Tuesday, August 26, 2014

It will be awhile before rail goes to Houston's airports, and it doesn't matter

Earlier this month, Dallas officials celebrated the opening of the long-awaited DART light rail extension to DFW airport. It is now possible to travel by train from DFW airport to downtown Dallas. (I'll admit that I'm a bit proud to see that happen, because many years ago I was part of the team that did the planning and environmental analysis for that line.) Chronicle transportation writer Dug Begley used the occasion to ask his readers when, or even if, Houston would see its light rail system connect to its airports.

Begley's post - aside from tapping into the Houston-Dallas rivalry in order to generate some cheap page views - is emblematic of a gripe I've continually heard - that the city's light rail system is useless, that Houston is not a "world-class" city - until the trains go to both of the city's airports.

Indeed, of the 30 cities in the United States that currently have urban rail systems (heavy or light), 18 have rail connections to their airports, and two more have rail connections currently under construction. This puts Houston in the minority. From an intuitive standpoint, it also makes a lot of sense: if the train went to the airport, air travelers could ride the train instead of having to drive, pay for a cab, or use that slow local bus.

But here's a dirty not-so-secret of transportation planning: in the United States, only a small minority of air travelers ever use rail to reach an airport.

The Transit Cooperative Research Program published a study about the percentage of airport passengers that use rail to get to and from airports in cities in the United States that have such connections. It found that the airport with the highest share of rail-using passengers was DC’s Reagan National Airport, at 14 percent.

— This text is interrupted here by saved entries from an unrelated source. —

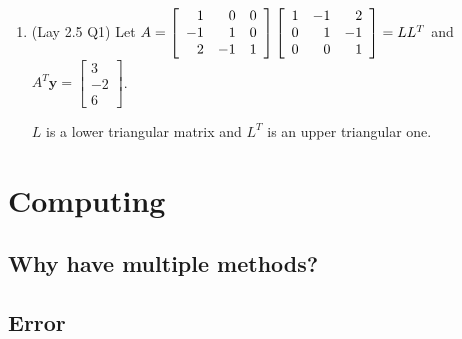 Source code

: \documentclass[12pt,letterpaper,noanswers]{exam}
\begin{document}
\begin{enumerate}[resume]
\item (Lay 2.5 Q1) Let $A = \left[\begin{array}{r r r}
1 & 0 & 0 \\
-1 & 1 & 0 \\
2 & -1 & 1
\end{array}\right]
\left[\begin{array}{r r r}
1 & -1 & 2 \\
0 & 1 & -1 \\
0 & 0 & 1
\end{array}\right] = LL^T$ and $A^T\mathbf{y} = \left[\begin{array}{r} 3 \\ -2\\ 6\end{array}\right]$. 

$L$ is a lower triangular matrix and $L^T$ is an upper triangular one.  
\end{enumerate}
\vspace{1in}



\section{Computing}

\subsection{Why have multiple methods?}

\subsection{Error}
\end{document}
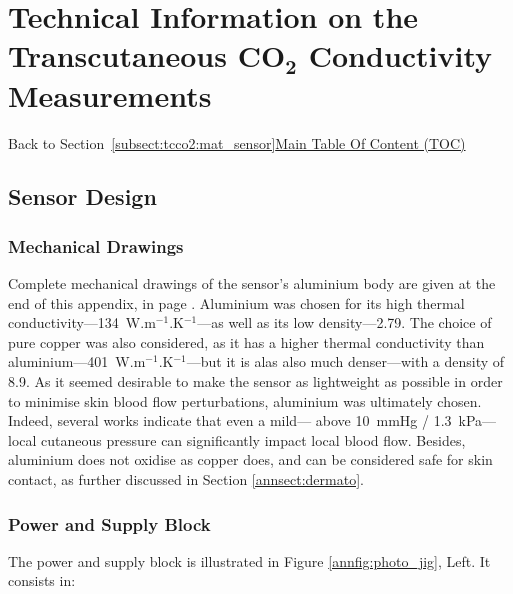 \chapter{Technical Information on the Transcutaneous \texorpdfstring{CO$_\textbf{2}$}{CO2} Conductivity Measurements}\label{app:tcco2_sm}

\begin{appbox}
	Back to Section~\ref{subsect:tcco2:mat_sensor}\hfill \hyperref[chapter:toc]{Main Table Of Content (TOC)}
\end{appbox}

\section{Sensor Design}

\subsection{Mechanical Drawings}

Complete mechanical drawings of the sensor's aluminium body are given at the end of this appendix, in page \pageref{annapp:al_body_drawing}. Aluminium was chosen for its high thermal conductivity---134~W.m$^{-1}$.K$^{-1}$---as well as its low density---2.79\cite{euralliage2017a}. The choice of pure copper was also considered, as it has a higher thermal conductivity than aluminium---401~W.m$^{-1}$.K$^{-1}$---but it is alas also much denser---with a density of 8.9\cite{davis2001_copper}. As it seemed desirable to make the sensor as lightweight as possible in order to minimise skin blood flow perturbations, aluminium was ultimately chosen. Indeed, several works indicate that even a mild---\ie{} above 10~mmHg / 1.3~kPa---local cutaneous pressure can significantly impact local blood flow\cite{daly1976, sacks1988, anosov2020}. Besides, aluminium does not oxidise as copper does, and can be considered safe for skin contact, as further discussed in Section \ref{annsect:dermato}.

\subsection{Power and Supply Block}

The power and supply block is illustrated in Figure \ref{annfig:photo_jig}, Left. It consists in:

That’s right: fourteen percent. This is an airport right across the Potomac from Washington, with convenient rail access via the WMATA Blue and Yellow Lines, yet 86 percent of its passengers use a means other than rail to get there. The percentages of air travelers using rail were even more abysmal at other airports: 8 percent of flyers at Atlanta Jackson-Hartsfield and Chicago Midway, 4 percent at Chicago O’Hare, less than three percent at BWI, Cleveland or Philadelphia.

Granted, this report was published in 2000, but I don’t think the fundamentals have changed very much. In fact, an LA Weekly article from earlier this summer notes that a new light rail station serving LAX is expected to carry less than one percent of flyers using that airport.

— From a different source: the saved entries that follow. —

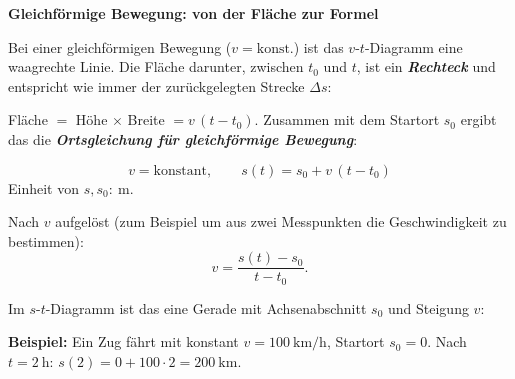 \documentclass[addpoints,11pt,a4paper]{exam}
\newenvironment{theoriebox}[1][Theorie]{%
  \par\addvspace{10pt}\noindent\textbf{#1}\par\smallskip\noindent
}{%
  \par\addvspace{10pt}
}
\begin{document}
\begin{theoriebox}[Gleichförmige Bewegung: von der Fläche zur Formel]
Bei einer gleichförmigen Bewegung ($v=\text{konst.}$) ist das
$v$-$t$-Diagramm eine waagrechte Linie. Die Fläche darunter, zwischen
$t_0$ und $t$, ist ein \textbf{\emph{Rechteck}} und entspricht wie immer
der zurückgelegten Strecke $\Delta s$:

\begin{center}
\end{center}

Fläche $=$ Höhe $\times$ Breite $=v\,(t-t_0)$. Zusammen mit dem Startort
$s_0$ ergibt das die \textbf{\emph{Ortsgleichung für gleichförmige
Bewegung}}:

\begin{formelbox}
\[
  v = \text{konstant}, \qquad s(t) = s_0 + v\,(t-t_0)
\]
Einheit von $s,s_0\colon\ \si{\meter}$.
\end{formelbox}

Nach $v$ aufgelöst (zum Beispiel um aus zwei Messpunkten die
Geschwindigkeit zu bestimmen):
\[
  v = \frac{s(t)-s_0}{t-t_0}.
\]

Im $s$-$t$-Diagramm ist das eine Gerade mit Achsenabschnitt $s_0$ und
Steigung $v$:

\begin{center}
\end{center}

\textbf{Beispiel:} Ein Zug fährt mit konstant
$v=\SI{100}{\kilo\meter\per\hour}$, Startort $s_0=0$. Nach
$t=\SI{2}{\hour}$: $s(2) = 0 + 100\cdot2 = \SI{200}{\kilo\meter}$.
\end{theoriebox}
\end{document}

There are many reasons why so few air travelers use rail to get to and from the airport. Business travelers who can expense their cab fare don't need to use it. Families who don't want to haul several pieces of luggage onto a train won't use it. Visitors unfamiliar with a city's rail network, or wary of public transportation in general, will avoid it. People going to places not served by the rail system obviously have no use for it. Locals going to the airport probably won't use it unless they live right on the rail line. In some cases, the distance between the airport terminal and the rail station discourages people from using it.

I've used rail to get to and from airports in at least two US cities (Chicago and Washington, DC), and I found these connections to be very convenient. But I was also traveling by myself, to downtown, without a lot of luggage. In other words, I was among a rather narrow subset of air travelers for whom rail was actually useful.

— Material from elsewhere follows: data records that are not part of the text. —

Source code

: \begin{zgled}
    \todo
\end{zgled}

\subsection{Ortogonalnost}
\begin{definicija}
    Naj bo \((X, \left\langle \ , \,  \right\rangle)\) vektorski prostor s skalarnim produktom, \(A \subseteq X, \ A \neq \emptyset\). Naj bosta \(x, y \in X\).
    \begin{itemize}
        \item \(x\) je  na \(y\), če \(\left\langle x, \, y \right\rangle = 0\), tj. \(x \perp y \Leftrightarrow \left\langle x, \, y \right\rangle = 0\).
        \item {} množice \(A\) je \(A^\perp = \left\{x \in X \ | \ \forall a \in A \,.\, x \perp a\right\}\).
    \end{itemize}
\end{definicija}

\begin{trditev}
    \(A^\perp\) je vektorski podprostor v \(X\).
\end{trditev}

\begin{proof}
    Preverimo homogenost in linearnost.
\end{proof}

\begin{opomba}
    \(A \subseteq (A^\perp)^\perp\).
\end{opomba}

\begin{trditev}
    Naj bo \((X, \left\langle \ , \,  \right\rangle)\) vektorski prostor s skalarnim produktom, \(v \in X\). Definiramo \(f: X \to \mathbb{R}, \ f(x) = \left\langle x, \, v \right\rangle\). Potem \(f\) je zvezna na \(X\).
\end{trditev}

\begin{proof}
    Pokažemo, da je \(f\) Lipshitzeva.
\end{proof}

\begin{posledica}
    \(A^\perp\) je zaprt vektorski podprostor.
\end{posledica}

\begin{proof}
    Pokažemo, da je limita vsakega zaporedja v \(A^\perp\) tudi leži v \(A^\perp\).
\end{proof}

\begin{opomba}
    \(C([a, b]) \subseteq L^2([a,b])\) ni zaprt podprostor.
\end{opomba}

The fact is, of the people who use urban rail systems to access an airport, the airport employees themselves - baggage handlers, food service workers, custodial staff, TSA screeners - vastly outnumber air travelers. Certainly, the rail is useful for them. But they're also the same people who would be taking the local bus service to the airport if the rail weren't there.

With all that said, METRO's long-range plans do have the North (Red) Line eventually reaching Bush Intercontinental, and the Southeast (Purple) Line eventually connecting to Hobby. But we're not likely to see either of those connections built anytime soon, for funding and other reasons. And while these connections might be nice to have if and when they are built, they're really not going to have a outsized impact on the network's overall utility, or magically make Houston more "world class" than it already is.